● **What the task asks**
Please return the records below exactly as they stand.

[Items listed in a dataset]
<<<<
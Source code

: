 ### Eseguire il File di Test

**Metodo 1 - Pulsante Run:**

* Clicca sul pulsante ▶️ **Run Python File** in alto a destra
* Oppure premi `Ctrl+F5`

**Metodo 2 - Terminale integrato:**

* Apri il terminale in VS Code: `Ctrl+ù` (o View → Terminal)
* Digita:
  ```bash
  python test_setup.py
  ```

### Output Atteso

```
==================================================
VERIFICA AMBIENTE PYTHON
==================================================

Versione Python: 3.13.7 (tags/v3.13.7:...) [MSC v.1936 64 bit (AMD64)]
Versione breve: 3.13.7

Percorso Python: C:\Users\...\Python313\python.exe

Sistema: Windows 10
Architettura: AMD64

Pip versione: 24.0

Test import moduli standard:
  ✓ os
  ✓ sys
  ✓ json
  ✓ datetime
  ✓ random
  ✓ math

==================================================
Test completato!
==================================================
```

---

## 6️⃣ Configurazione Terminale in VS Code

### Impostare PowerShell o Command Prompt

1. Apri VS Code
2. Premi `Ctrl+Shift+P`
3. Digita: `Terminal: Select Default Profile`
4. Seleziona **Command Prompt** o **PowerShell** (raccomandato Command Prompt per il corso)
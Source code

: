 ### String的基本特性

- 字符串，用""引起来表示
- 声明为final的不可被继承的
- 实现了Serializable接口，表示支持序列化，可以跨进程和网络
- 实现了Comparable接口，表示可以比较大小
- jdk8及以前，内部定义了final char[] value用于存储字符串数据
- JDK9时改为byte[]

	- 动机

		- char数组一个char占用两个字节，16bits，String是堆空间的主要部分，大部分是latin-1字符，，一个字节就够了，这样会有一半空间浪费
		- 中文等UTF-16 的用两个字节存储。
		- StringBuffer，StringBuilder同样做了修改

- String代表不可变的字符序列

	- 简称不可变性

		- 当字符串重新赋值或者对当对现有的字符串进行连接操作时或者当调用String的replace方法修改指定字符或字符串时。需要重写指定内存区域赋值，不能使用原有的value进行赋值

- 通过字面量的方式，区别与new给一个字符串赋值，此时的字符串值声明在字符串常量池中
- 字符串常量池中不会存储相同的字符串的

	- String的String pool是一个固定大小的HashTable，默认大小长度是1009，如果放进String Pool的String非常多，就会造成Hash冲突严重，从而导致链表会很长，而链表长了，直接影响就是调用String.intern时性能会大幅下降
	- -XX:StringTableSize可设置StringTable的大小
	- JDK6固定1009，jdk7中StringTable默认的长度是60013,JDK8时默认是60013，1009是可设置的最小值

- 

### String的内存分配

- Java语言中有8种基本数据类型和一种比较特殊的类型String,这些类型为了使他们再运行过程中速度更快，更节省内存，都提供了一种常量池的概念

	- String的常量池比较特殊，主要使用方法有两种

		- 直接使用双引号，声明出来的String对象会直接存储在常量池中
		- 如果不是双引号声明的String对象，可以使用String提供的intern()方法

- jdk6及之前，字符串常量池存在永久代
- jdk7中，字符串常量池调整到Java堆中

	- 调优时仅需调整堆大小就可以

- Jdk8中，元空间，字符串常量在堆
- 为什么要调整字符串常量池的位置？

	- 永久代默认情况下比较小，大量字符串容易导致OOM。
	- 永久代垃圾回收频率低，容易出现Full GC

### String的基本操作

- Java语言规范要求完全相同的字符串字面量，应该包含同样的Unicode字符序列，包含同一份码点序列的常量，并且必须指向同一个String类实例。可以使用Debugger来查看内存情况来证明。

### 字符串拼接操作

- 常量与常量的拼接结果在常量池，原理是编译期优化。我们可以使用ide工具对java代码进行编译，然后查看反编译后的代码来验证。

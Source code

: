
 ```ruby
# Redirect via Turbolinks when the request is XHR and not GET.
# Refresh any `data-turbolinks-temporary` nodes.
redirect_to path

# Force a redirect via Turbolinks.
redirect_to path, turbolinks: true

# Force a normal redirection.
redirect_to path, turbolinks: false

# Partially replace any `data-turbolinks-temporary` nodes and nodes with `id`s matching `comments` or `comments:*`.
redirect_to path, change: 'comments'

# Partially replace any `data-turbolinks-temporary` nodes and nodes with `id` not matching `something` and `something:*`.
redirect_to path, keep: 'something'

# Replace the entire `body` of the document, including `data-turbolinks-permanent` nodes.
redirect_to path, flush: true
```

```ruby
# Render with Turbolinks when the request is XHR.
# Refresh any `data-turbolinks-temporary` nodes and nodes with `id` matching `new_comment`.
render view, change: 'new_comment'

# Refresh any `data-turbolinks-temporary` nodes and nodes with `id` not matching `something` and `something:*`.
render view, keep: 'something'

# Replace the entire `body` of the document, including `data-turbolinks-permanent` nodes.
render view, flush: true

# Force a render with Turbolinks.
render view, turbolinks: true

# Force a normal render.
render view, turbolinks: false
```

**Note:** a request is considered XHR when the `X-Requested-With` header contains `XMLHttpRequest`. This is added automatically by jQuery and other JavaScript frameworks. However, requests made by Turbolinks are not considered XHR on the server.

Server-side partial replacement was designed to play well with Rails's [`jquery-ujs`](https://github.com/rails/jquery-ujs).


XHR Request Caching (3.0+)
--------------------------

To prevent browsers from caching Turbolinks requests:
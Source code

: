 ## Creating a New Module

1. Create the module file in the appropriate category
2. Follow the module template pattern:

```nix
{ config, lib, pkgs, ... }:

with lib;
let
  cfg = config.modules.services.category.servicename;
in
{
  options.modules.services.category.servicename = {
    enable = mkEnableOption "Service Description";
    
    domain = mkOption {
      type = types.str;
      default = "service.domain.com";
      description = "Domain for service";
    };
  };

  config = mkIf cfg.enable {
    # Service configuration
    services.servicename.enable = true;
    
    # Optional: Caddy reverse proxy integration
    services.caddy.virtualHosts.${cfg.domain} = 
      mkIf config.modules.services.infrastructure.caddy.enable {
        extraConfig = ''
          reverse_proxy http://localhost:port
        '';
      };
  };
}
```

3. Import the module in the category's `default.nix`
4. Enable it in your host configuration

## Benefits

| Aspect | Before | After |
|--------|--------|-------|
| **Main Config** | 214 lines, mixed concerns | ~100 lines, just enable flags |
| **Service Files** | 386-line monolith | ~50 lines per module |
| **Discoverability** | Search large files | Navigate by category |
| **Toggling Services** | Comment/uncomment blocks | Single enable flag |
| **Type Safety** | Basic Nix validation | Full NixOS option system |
>>>>
● **Completed exercise**
Source code

: ### Eseguire il File di Test

**Metodo 1 - Pulsante Run:**

* Clicca sul pulsante ▶️ **Run Python File** in alto a destra
* Oppure premi `Ctrl+F5`

**Metodo 2 - Terminale integrato:**

* Apri il terminale in VS Code: `Ctrl+ù` (o View → Terminal)
* Digita:
  ```bash
  python test_setup.py
  ```

### Output Atteso

```
==================================================
VERIFICA AMBIENTE PYTHON
==================================================

Versione Python: 3.13.7 (tags/v3.13.7:...) [MSC v.1936 64 bit (AMD64)]
Versione breve: 3.13.7

Percorso Python: C:\Users\...\Python313\python.exe

Sistema: Windows 10
Architettura: AMD64

Pip versione: 24.0

Test import moduli standard:
  ✓ os
  ✓ sys
  ✓ json
  ✓ datetime
  ✓ random
  ✓ math

==================================================
Test completato!
==================================================
```

---

## 6️⃣ Configurazione Terminale in VS Code

### Impostare PowerShell o Command Prompt

1. Apri VS Code
2. Premi `Ctrl+Shift+P`
3. Digita: `Terminal: Select Default Profile`
4. Seleziona **Command Prompt** o **PowerShell** (raccomandato Command Prompt per il corso)
Source code

: ### String的基本特性

- 字符串，用""引起来表示
- 声明为final的不可被继承的
- 实现了Serializable接口，表示支持序列化，可以跨进程和网络
- 实现了Comparable接口，表示可以比较大小
- jdk8及以前，内部定义了final char[] value用于存储字符串数据
- JDK9时改为byte[]

	- 动机

		- char数组一个char占用两个字节，16bits，String是堆空间的主要部分，大部分是latin-1字符，，一个字节就够了，这样会有一半空间浪费
		- 中文等UTF-16 的用两个字节存储。
		- StringBuffer，StringBuilder同样做了修改

- String代表不可变的字符序列

	- 简称不可变性

		- 当字符串重新赋值或者对当对现有的字符串进行连接操作时或者当调用String的replace方法修改指定字符或字符串时。需要重写指定内存区域赋值，不能使用原有的value进行赋值

- 通过字面量的方式，区别与new给一个字符串赋值，此时的字符串值声明在字符串常量池中
- 字符串常量池中不会存储相同的字符串的

	- String的String pool是一个固定大小的HashTable，默认大小长度是1009，如果放进String Pool的String非常多，就会造成Hash冲突严重，从而导致链表会很长，而链表长了，直接影响就是调用String.intern时性能会大幅下降
	- -XX:StringTableSize可设置StringTable的大小
	- JDK6固定1009，jdk7中StringTable默认的长度是60013,JDK8时默认是60013，1009是可设置的最小值

- 

### String的内存分配

- Java语言中有8种基本数据类型和一种比较特殊的类型String,这些类型为了使他们再运行过程中速度更快，更节省内存，都提供了一种常量池的概念

	- String的常量池比较特殊，主要使用方法有两种

		- 直接使用双引号，声明出来的String对象会直接存储在常量池中
		- 如果不是双引号声明的String对象，可以使用String提供的intern()方法

- jdk6及之前，字符串常量池存在永久代
- jdk7中，字符串常量池调整到Java堆中

	- 调优时仅需调整堆大小就可以

- Jdk8中，元空间，字符串常量在堆
- 为什么要调整字符串常量池的位置？

	- 永久代默认情况下比较小，大量字符串容易导致OOM。
	- 永久代垃圾回收频率低，容易出现Full GC

### String的基本操作

- Java语言规范要求完全相同的字符串字面量，应该包含同样的Unicode字符序列，包含同一份码点序列的常量，并且必须指向同一个String类实例。可以使用Debugger来查看内存情况来证明。

### 字符串拼接操作

- 常量与常量的拼接结果在常量池，原理是编译期优化。我们可以使用ide工具对java代码进行编译，然后查看反编译后的代码来验证。

Source code

:
 ```ruby
# Redirect via Turbolinks when the request is XHR and not GET.
# Refresh any `data-turbolinks-temporary` nodes.
redirect_to path

# Force a redirect via Turbolinks.
redirect_to path, turbolinks: true

# Force a normal redirection.
redirect_to path, turbolinks: false

# Partially replace any `data-turbolinks-temporary` nodes and nodes with `id`s matching `comments` or `comments:*`.
redirect_to path, change: 'comments'

# Partially replace any `data-turbolinks-temporary` nodes and nodes with `id` not matching `something` and `something:*`.
redirect_to path, keep: 'something'

# Replace the entire `body` of the document, including `data-turbolinks-permanent` nodes.
redirect_to path, flush: true
```

```ruby
# Render with Turbolinks when the request is XHR.
# Refresh any `data-turbolinks-temporary` nodes and nodes with `id` matching `new_comment`.
render view, change: 'new_comment'

# Refresh any `data-turbolinks-temporary` nodes and nodes with `id` not matching `something` and `something:*`.
render view, keep: 'something'

# Replace the entire `body` of the document, including `data-turbolinks-permanent` nodes.
render view, flush: true

# Force a render with Turbolinks.
render view, turbolinks: true

# Force a normal render.
render view, turbolinks: false
```

**Note:** a request is considered XHR when the `X-Requested-With` header contains `XMLHttpRequest`. This is added automatically by jQuery and other JavaScript frameworks. However, requests made by Turbolinks are not considered XHR on the server.

Server-side partial replacement was designed to play well with Rails's [`jquery-ujs`](https://github.com/rails/jquery-ujs).


XHR Request Caching (3.0+)
--------------------------

To prevent browsers from caching Turbolinks requests:
Source code

: ## Creating a New Module

1. Create the module file in the appropriate category
2. Follow the module template pattern:

```nix
{ config, lib, pkgs, ... }:

with lib;
let
  cfg = config.modules.services.category.servicename;
in
{
  options.modules.services.category.servicename = {
    enable = mkEnableOption "Service Description";
    
    domain = mkOption {
      type = types.str;
      default = "service.domain.com";
      description = "Domain for service";
    };
  };

  config = mkIf cfg.enable {
    # Service configuration
    services.servicename.enable = true;
    
    # Optional: Caddy reverse proxy integration
    services.caddy.virtualHosts.${cfg.domain} = 
      mkIf config.modules.services.infrastructure.caddy.enable {
        extraConfig = ''
          reverse_proxy http://localhost:port
        '';
      };
  };
}
```

3. Import the module in the category's `default.nix`
4. Enable it in your host configuration

## Benefits

| Aspect | Before | After |
|--------|--------|-------|
| **Main Config** | 214 lines, mixed concerns | ~100 lines, just enable flags |
| **Service Files** | 386-line monolith | ~50 lines per module |
| **Discoverability** | Search large files | Navigate by category |
| **Toggling Services** | Comment/uncomment blocks | Single enable flag |
| **Type Safety** | Basic Nix validation | Full NixOS option system |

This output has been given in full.